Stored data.
====================

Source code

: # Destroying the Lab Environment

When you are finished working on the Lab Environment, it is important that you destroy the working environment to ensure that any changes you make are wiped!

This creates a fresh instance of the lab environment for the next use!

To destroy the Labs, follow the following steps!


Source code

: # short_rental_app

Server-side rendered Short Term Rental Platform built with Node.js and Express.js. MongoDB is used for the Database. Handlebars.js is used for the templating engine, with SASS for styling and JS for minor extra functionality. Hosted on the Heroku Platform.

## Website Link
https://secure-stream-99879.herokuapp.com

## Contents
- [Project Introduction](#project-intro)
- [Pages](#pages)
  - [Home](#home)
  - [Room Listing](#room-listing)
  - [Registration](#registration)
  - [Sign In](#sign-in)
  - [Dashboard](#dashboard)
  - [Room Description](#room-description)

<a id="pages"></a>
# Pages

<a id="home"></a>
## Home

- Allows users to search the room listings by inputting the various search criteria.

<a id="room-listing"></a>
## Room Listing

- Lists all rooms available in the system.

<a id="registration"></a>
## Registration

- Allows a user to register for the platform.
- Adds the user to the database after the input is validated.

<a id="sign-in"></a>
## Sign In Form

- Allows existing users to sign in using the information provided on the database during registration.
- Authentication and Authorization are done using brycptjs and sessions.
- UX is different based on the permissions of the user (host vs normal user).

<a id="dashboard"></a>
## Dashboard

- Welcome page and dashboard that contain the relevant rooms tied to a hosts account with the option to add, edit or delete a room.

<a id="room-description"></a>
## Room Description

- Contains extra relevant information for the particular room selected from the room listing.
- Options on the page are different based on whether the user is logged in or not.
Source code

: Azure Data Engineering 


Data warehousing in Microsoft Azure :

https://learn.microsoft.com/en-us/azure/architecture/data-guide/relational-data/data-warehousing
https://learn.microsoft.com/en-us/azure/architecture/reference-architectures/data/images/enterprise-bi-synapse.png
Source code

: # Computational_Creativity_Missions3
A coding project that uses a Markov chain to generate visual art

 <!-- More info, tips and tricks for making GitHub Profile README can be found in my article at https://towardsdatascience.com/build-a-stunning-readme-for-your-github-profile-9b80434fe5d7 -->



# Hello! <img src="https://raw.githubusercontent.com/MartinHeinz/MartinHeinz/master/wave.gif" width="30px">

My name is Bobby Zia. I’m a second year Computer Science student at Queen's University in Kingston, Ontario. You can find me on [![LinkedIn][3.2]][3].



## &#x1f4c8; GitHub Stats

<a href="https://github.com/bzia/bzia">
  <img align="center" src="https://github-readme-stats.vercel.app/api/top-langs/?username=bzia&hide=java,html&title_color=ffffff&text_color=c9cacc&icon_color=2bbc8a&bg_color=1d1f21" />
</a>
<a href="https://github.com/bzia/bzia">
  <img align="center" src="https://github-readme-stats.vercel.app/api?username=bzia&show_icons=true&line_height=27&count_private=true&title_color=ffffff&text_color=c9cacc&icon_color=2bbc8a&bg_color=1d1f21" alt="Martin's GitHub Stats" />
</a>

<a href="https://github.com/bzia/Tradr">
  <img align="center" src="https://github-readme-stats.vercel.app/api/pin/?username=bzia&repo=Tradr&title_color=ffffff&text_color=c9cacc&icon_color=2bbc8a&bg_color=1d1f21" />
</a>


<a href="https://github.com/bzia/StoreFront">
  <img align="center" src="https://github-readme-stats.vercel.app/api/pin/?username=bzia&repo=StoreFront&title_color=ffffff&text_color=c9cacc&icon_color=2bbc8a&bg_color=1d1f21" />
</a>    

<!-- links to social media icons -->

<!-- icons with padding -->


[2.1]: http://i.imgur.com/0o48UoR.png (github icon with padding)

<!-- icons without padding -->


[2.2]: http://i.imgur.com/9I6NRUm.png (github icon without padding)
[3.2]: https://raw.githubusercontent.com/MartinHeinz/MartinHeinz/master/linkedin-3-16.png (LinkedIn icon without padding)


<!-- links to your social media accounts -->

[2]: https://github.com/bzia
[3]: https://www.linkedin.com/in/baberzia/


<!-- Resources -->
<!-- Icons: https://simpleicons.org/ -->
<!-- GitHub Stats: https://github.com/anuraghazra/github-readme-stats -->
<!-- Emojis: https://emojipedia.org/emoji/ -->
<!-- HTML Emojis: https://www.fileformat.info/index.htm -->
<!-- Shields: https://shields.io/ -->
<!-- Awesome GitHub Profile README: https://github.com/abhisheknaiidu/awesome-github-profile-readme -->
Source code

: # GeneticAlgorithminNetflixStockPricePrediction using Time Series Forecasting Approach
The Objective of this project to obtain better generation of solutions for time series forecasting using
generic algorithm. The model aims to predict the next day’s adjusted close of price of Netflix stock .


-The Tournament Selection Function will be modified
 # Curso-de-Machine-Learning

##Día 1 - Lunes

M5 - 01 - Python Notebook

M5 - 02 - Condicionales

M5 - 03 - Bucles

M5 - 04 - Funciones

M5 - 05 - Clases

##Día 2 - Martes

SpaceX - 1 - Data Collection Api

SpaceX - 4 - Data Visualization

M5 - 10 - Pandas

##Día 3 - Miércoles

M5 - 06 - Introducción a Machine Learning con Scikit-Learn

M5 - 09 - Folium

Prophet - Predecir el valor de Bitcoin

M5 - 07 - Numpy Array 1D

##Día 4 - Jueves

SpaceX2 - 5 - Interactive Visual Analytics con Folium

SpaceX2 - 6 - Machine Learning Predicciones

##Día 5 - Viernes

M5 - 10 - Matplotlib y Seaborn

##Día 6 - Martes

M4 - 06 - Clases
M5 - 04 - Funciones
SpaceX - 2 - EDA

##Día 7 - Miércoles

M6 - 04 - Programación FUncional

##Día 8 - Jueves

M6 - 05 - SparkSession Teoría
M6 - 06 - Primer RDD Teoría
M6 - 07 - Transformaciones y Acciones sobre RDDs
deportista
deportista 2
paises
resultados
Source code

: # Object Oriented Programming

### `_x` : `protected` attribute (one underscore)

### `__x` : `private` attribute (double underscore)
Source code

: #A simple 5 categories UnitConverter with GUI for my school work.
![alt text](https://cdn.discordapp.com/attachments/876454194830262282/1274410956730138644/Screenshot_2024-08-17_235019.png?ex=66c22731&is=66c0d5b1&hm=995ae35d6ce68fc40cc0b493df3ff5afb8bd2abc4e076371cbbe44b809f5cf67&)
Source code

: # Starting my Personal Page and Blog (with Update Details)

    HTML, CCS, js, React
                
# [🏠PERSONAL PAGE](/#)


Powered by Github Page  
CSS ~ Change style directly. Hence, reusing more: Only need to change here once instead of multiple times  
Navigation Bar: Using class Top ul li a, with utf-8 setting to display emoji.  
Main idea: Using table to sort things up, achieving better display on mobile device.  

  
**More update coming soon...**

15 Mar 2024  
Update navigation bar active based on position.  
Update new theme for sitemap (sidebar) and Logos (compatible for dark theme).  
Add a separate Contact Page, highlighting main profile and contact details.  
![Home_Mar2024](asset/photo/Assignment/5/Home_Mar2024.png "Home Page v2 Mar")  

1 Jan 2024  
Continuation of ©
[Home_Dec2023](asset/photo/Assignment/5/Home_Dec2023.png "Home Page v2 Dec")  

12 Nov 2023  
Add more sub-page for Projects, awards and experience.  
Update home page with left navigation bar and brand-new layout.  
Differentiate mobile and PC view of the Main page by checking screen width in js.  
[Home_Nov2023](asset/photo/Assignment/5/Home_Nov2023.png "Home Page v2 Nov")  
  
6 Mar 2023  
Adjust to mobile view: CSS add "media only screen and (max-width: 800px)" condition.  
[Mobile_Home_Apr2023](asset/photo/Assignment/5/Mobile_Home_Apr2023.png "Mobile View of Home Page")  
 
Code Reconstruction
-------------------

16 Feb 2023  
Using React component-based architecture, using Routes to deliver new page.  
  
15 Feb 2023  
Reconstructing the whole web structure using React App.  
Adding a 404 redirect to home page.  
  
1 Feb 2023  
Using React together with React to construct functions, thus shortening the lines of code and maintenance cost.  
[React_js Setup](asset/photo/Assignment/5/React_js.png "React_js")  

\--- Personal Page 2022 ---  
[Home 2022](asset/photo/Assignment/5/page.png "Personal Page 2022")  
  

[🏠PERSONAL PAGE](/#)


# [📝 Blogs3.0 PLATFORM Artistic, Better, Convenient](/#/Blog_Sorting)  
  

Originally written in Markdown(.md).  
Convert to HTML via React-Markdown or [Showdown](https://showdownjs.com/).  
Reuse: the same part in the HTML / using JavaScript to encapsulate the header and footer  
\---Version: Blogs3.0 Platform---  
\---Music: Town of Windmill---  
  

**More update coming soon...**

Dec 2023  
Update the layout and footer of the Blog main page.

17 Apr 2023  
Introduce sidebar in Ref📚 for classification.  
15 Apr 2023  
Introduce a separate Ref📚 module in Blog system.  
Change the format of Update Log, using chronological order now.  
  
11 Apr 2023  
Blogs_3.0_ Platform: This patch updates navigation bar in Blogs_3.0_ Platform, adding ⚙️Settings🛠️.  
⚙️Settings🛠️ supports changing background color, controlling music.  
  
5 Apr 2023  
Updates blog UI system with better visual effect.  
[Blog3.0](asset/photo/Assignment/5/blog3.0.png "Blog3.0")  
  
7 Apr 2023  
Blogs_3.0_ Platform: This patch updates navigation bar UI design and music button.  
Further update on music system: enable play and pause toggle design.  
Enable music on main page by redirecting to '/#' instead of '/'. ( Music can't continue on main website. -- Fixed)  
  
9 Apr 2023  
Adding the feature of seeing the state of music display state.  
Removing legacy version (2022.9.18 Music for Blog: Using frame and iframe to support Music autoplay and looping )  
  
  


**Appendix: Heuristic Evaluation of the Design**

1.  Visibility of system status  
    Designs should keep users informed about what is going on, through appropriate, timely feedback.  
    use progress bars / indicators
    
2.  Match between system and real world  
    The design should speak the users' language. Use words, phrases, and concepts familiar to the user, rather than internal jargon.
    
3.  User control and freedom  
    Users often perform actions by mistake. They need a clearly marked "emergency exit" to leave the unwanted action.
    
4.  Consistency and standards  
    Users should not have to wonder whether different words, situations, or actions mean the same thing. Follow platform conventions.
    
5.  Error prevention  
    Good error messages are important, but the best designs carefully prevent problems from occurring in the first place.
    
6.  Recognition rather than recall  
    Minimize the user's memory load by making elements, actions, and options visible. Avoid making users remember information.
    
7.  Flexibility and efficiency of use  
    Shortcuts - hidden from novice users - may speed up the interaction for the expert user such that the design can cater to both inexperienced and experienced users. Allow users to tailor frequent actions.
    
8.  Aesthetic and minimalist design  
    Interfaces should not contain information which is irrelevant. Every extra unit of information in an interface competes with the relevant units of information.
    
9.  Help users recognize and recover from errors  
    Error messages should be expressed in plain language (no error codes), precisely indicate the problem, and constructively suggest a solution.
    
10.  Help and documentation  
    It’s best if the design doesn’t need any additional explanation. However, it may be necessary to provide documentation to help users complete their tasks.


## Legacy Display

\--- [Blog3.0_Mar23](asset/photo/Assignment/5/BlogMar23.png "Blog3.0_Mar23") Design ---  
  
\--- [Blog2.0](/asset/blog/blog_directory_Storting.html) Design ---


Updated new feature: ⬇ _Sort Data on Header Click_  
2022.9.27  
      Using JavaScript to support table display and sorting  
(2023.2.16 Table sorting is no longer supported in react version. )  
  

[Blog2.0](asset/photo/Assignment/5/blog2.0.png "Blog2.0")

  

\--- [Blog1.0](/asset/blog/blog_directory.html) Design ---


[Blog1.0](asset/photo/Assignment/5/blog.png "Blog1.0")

====================

Work request.
For each line in the records that contains the word "without", make a copy.

Answer to the problem.
<!-- icons without padding -->
[2.2]: http://i.imgur.com/9I6NRUm.png (github icon without padding)
[3.2]: https://raw.githubusercontent.com/MartinHeinz/MartinHeinz/master/linkedin-3-16.png (LinkedIn icon without padding)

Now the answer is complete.